How to complete this task => Be exact. Print each record as it stands.

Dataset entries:
■ ■ ■ ■ ■

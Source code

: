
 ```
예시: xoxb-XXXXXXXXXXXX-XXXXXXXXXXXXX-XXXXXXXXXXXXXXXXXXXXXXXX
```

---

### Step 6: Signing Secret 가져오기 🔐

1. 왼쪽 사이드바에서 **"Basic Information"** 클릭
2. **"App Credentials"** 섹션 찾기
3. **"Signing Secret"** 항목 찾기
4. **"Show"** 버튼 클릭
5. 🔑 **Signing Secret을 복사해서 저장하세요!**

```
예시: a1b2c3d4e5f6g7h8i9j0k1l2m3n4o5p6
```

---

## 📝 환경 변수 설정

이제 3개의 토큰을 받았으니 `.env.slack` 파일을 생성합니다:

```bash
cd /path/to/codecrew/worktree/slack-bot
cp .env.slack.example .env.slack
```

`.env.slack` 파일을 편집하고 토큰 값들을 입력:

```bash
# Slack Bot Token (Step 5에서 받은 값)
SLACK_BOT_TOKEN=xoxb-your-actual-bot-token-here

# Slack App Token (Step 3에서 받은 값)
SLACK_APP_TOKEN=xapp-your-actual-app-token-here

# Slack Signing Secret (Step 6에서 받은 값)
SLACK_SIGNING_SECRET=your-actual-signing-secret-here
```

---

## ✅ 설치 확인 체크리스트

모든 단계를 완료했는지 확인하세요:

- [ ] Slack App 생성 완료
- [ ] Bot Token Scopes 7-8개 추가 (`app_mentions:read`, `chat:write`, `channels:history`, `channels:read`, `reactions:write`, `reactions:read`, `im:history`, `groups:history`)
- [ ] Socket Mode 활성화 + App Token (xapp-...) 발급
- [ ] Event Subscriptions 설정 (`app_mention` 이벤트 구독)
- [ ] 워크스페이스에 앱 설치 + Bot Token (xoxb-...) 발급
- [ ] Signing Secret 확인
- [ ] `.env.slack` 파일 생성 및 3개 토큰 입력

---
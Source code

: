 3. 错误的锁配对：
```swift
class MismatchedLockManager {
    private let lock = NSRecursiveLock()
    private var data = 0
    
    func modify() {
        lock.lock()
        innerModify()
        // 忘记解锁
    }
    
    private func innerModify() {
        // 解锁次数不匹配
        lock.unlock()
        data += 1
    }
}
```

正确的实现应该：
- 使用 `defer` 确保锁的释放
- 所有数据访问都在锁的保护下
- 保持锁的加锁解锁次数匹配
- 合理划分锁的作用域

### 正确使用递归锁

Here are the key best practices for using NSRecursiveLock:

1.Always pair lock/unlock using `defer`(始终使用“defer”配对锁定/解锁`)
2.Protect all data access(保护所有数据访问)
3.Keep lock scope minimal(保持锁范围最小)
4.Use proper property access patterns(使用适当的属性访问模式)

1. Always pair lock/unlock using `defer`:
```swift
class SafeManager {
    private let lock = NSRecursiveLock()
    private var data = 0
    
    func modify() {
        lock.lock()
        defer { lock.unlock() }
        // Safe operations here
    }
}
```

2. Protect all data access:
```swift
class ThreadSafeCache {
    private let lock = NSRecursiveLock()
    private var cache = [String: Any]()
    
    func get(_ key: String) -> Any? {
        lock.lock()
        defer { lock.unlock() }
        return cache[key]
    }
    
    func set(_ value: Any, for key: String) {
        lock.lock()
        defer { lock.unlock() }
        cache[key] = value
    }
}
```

■ ■ ■ ■ ■

Result of the exercise =>
Source code

:
 ```
예시: xoxb-XXXXXXXXXXXX-XXXXXXXXXXXXX-XXXXXXXXXXXXXXXXXXXXXXXX
```

---

### Step 6: Signing Secret 가져오기 🔐

1. 왼쪽 사이드바에서 **"Basic Information"** 클릭
2. **"App Credentials"** 섹션 찾기
3. **"Signing Secret"** 항목 찾기
4. **"Show"** 버튼 클릭
5. 🔑 **Signing Secret을 복사해서 저장하세요!**

```
예시: a1b2c3d4e5f6g7h8i9j0k1l2m3n4o5p6
```

---

## 📝 환경 변수 설정

이제 3개의 토큰을 받았으니 `.env.slack` 파일을 생성합니다:

```bash
cd /path/to/codecrew/worktree/slack-bot
cp .env.slack.example .env.slack
```

`.env.slack` 파일을 편집하고 토큰 값들을 입력:

```bash
# Slack Bot Token (Step 5에서 받은 값)
SLACK_BOT_TOKEN=xoxb-your-actual-bot-token-here

# Slack App Token (Step 3에서 받은 값)
SLACK_APP_TOKEN=xapp-your-actual-app-token-here

# Slack Signing Secret (Step 6에서 받은 값)
SLACK_SIGNING_SECRET=your-actual-signing-secret-here
```

---

## ✅ 설치 확인 체크리스트

모든 단계를 완료했는지 확인하세요:

- [ ] Slack App 생성 완료
- [ ] Bot Token Scopes 7-8개 추가 (`app_mentions:read`, `chat:write`, `channels:history`, `channels:read`, `reactions:write`, `reactions:read`, `im:history`, `groups:history`)
- [ ] Socket Mode 활성화 + App Token (xapp-...) 발급
- [ ] Event Subscriptions 설정 (`app_mention` 이벤트 구독)
- [ ] 워크스페이스에 앱 설치 + Bot Token (xoxb-...) 발급
- [ ] Signing Secret 확인
- [ ] `.env.slack` 파일 생성 및 3개 토큰 입력

---
Source code

: 3. 错误的锁配对：
```swift
class MismatchedLockManager {
    private let lock = NSRecursiveLock()
    private var data = 0
    
    func modify() {
        lock.lock()
        innerModify()
        // 忘记解锁
    }
    
    private func innerModify() {
        // 解锁次数不匹配
        lock.unlock()
        data += 1
    }
}
```

正确的实现应该：
- 使用 `defer` 确保锁的释放
- 所有数据访问都在锁的保护下
- 保持锁的加锁解锁次数匹配
- 合理划分锁的作用域

### 正确使用递归锁

Here are the key best practices for using NSRecursiveLock:

1.Always pair lock/unlock using `defer`(始终使用“defer”配对锁定/解锁`)
2.Protect all data access(保护所有数据访问)
3.Keep lock scope minimal(保持锁范围最小)
4.Use proper property access patterns(使用适当的属性访问模式)

1. Always pair lock/unlock using `defer`:
```swift
class SafeManager {
    private let lock = NSRecursiveLock()
    private var data = 0
    
    func modify() {
        lock.lock()
        defer { lock.unlock() }
        // Safe operations here
    }
}
```

2. Protect all data access:
```swift
class ThreadSafeCache {
    private let lock = NSRecursiveLock()
    private var cache = [String: Any]()
    
    func get(_ key: String) -> Any? {
        lock.lock()
        defer { lock.unlock() }
        return cache[key]
    }
    
    func set(_ value: Any, for key: String) {
        lock.lock()
        defer { lock.unlock() }
        cache[key] = value
    }
}
```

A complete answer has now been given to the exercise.